Bon, tant pis pour Martin, elle n’en tirerait décidément rien. Hors de question de perdre son temps pour du menu fretin, passons à quelqu’un d’autre. A samedi, rapiat… lui lança-t-elle d’un ton hautain avant sortir. Une fois dans le jardin, elle lança une pierre dans la fenêtre du salon et s’enfuit sur son scooter.

Quelle garce ! s’exclama Martin. Si je reste ici, je ne saurais rien. Il faut que j’aille voir les autres, et maintenant si je veux ne pas être à la traine.

- Charles ! La voiture ! On va chez Hortense !

La barrière en bois du jardin d’Hortense fut anéantie à l’occasion de cette visite. C’est pourquoi la première remarque de la propriétaire porta dessus.

- C’est la deuxième fois ce mois-ci que l’un d’entre vous la détruit.

- Tant que ça vous fais des frais…

- Et sinon, vous venez me poser des questions je suppose, comme à tous les autres. Dois-je m’attendre à les voir gisant sur leur tapis de couleurs mal assorties.

- Ce sera vous qui giserez sur votre horrible carpette si vous n’avouez pas.

- A quel sujet ? Il fallait feindre l’innocence en même temps que la connaissance.

- Je vous donne un indice : ça commence par un c, ça finit par un e, il y a un l au milieu et tout le monde le cherche.

- J’ai trouvé : le calme. En effet, vous en manquez tous. Vous plus que les autres !

Fin des négociations et début des hostilités.

- Perdu ! La clé ! Voilà le gage : dites-moi où elle se trouve, intrigante.

- Le seul gage ici, c’est celui de ma haine envers vous, scélérat. Fichez le camp où je sors le fusil pour vous le prouver.
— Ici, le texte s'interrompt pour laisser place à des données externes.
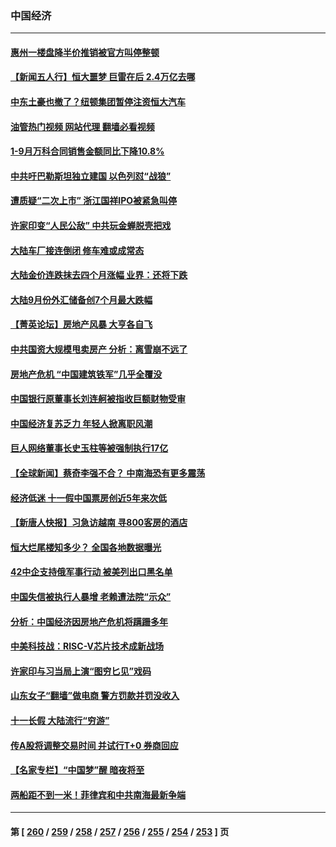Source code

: ### 中国经济
---
#### [惠州一楼盘降半价推销被官方叫停整顿](../../pages/ncid283/n14091127.md?10091245) 
#### [【新闻五人行】恒大噩梦 巨雷在后 2.4万亿去哪](../../pages/ncid283/n14090490.md?10091245) 
#### [中东土豪也撤了？纽顿集团暂停注资恒大汽车](../../pages/ncid283/n14090892.md?10091245) 
#### [油管热门视频 网站代理 翻墙必看视频](http://138.2.39.72:81/youtube.html?epic-marker?10091245)
#### [1-9月万科合同销售金额同比下降10.8%](../../pages/ncid283/n14090813.md?10091245) 
#### [中共吁巴勒斯坦独立建国 以色列怼“战狼”](../../pages/ncid283/n14090825.md?10091245) 
#### [遭质疑“二次上市” 浙江国祥IPO被紧急叫停](../../pages/ncid283/n14090758.md?10091245) 
#### [许家印变“人民公敌” 中共玩金蝉脱壳把戏](../../pages/ncid283/n14090696.md?10091245) 
#### [大陆车厂接连倒闭 修车难或成常态](../../pages/ncid283/n14090620.md?10091245) 
#### [大陆金价连跌抹去四个月涨幅 业界：还将下跌](../../pages/ncid283/n14090512.md?10091245) 
#### [大陆9月份外汇储备创7个月最大跌幅](../../pages/ncid283/n14090617.md?10091245) 
#### [【菁英论坛】房地产风暴 大亨各自飞](../../pages/ncid283/n14090484.md?10091245) 
#### [中共国资大规模甩卖房产 分析：离雪崩不远了](../../pages/ncid283/n14090491.md?10091245) 
#### [房地产危机 “中国建筑铁军”几乎全覆没](../../pages/ncid283/n14090459.md?10091245) 
#### [中国银行原董事长刘连舸被指收巨额财物受审](../../pages/ncid283/n14090279.md?10091245) 
#### [中国经济复苏乏力 年轻人掀离职风潮](../../pages/ncid283/n14090270.md?10091245) 
#### [巨人网络董事长史玉柱等被强制执行17亿](../../pages/ncid283/n14090159.md?10091245) 
#### [【全球新闻】蔡奇李强不合？ 中南海恐有更多震荡](../../pages/ncid283/n14090175.md?10091245) 
#### [经济低迷 十一假中国票房创近5年来次低](../../pages/ncid283/n14090091.md?10091245) 
#### [【新唐人快报】习急访越南 寻800客房的酒店](../../pages/ncid283/n14089952.md?10091245) 
#### [恒大烂尾楼知多少？ 全国各地数据曝光](../../pages/ncid283/n14089970.md?10091245) 
#### [42中企支持俄军事行动 被美列出口黑名单](../../pages/ncid283/n14089825.md?10091245) 
#### [中国失信被执行人暴增 老赖遭法院“示众”](../../pages/ncid283/n14089926.md?10091245) 
#### [分析：中国经济因房地产危机将蹒跚多年](../../pages/ncid283/n14089911.md?10091245) 
#### [中美科技战：RISC-V芯片技术成新战场](../../pages/ncid283/n14089810.md?10091245) 
#### [许家印与习当局上演“图穷匕见”戏码](../../pages/ncid283/n14089818.md?10091245) 
#### [山东女子“翻墙”做电商 警方罚款并罚没收入](../../pages/ncid283/n14089680.md?10091245) 
#### [十一长假 大陆流行“穷游”](../../pages/ncid283/n14089765.md?10091245) 
#### [传A股将调整交易时间 并试行T+0 券商回应](../../pages/ncid283/n14089644.md?10091245) 
#### [【名家专栏】“中国梦”醒 暗夜将至](../../pages/ncid283/n14088776.md?10091245) 
#### [两船距不到一米！菲律宾和中共南海最新争端](../../pages/ncid283/n14089764.md?10091245) 

---
#### 第 [ [260](./260.md?10091245) / [259](./259.md?10091245) / [258](./258.md?10091245) / [257](./257.md?10091245) / [256](./256.md?10091245) / [255](./255.md?10091245) / [254](./254.md?10091245) / [253](./253.md?10091245) ] 页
Dans le doute, mieux vaut s’abstenir de questionner d’avantage, même si le risque de devenir perméable est quasi-nul se dit Martin en posant un pied derrière lui. Laissons cette Jézabel moisir dans son taudis et passons à autre chose. A samedi, … le reste disparu en un murmure dont Hortense cru deviner le sens. Lors du retour de Martin, la partie intacte de la barrière ne le fut plus. Tous les mêmes : fouineurs et malappris. Je les abhorre ! Fulmina-t-elle.

- Mélanie ! Descendez moi mes talons hauts prunes ! Et préparez au passage « la bête ».

- Soyez prudente, Madame. Soupira la gouvernante.

* * *

Francis sursauta en apercevant un énorme 4*4 foncer à pleine vitesse sur la véranda. Une explosion de verre le fit revenir à un état de conscience de la réalité. C’est le tas de ferraille d’Hortense. Miséricable ! Pour quelle raison serait-elle…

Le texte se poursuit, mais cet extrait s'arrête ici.